◆ DESCRIPTION OF THE TASK:
Please take the lines from the one holding "## Installation" through the one holding "- constains é O(n)" in the data below and copy them exactly.

◆ Saved data entries:
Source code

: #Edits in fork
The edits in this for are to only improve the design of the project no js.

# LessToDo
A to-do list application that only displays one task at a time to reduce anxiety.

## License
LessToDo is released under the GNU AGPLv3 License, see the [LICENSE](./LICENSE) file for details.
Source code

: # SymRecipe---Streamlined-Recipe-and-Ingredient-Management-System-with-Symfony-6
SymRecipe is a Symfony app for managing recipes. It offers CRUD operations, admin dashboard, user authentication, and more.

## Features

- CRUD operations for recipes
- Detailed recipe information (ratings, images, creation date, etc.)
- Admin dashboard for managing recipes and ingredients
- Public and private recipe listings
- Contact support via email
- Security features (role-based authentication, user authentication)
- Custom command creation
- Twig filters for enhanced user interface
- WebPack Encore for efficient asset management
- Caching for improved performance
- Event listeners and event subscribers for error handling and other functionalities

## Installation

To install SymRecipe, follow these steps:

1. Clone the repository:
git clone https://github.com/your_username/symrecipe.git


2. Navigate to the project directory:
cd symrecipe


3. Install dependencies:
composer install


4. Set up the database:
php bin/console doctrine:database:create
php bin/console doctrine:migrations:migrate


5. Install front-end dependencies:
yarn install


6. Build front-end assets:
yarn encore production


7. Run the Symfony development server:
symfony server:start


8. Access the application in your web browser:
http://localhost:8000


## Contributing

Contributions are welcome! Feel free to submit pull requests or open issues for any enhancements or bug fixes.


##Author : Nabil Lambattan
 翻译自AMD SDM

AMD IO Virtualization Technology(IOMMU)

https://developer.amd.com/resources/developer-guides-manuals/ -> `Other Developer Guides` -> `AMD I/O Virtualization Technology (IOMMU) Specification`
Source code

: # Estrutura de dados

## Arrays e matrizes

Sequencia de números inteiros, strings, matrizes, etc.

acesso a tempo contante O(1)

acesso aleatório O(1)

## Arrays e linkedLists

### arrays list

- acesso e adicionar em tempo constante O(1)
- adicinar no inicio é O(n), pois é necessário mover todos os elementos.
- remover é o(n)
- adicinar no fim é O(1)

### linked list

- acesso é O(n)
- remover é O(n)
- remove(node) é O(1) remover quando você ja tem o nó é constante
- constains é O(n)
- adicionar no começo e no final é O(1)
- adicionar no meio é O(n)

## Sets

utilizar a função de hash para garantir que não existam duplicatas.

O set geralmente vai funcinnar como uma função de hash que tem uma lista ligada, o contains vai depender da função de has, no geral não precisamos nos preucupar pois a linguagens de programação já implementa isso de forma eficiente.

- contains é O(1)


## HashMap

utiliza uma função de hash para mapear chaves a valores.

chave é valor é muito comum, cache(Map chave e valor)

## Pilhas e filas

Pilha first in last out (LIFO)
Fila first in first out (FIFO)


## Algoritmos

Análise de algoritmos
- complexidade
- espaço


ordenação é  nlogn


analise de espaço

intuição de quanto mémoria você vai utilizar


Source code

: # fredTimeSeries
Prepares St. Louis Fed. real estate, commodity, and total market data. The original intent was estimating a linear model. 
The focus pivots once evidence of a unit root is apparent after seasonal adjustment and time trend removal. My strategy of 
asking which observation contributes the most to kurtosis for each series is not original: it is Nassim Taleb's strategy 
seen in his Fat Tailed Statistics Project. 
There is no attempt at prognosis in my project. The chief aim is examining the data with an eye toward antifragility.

◆ COMPLETED EXERCISE:
## Installation

To install SymRecipe, follow these steps:

1. Clone the repository:
git clone https://github.com/your_username/symrecipe.git


2. Navigate to the project directory:
cd symrecipe


3. Install dependencies:
composer install


4. Set up the database:
php bin/console doctrine:database:create
php bin/console doctrine:migrations:migrate


5. Install front-end dependencies:
yarn install


6. Build front-end assets:
yarn encore production


7. Run the Symfony development server:
symfony server:start


8. Access the application in your web browser:
http://localhost:8000


## Contributing

Contributions are welcome! Feel free to submit pull requests or open issues for any enhancements or bug fixes.


##Author : Nabil Lambattan
 翻译自AMD SDM

AMD IO Virtualization Technology(IOMMU)

https://developer.amd.com/resources/developer-guides-manuals/ -> `Other Developer Guides` -> `AMD I/O Virtualization Technology (IOMMU) Specification`
Source code

: # Estrutura de dados

## Arrays e matrizes

Sequencia de números inteiros, strings, matrizes, etc.

acesso a tempo contante O(1)

acesso aleatório O(1)

## Arrays e linkedLists

### arrays list

- acesso e adicionar em tempo constante O(1)
- adicinar no inicio é O(n), pois é necessário mover todos os elementos.
- remover é o(n)
- adicinar no fim é O(1)

### linked list

- acesso é O(n)
- remover é O(n)
- remove(node) é O(1) remover quando você ja tem o nó é constante
- constains é O(n)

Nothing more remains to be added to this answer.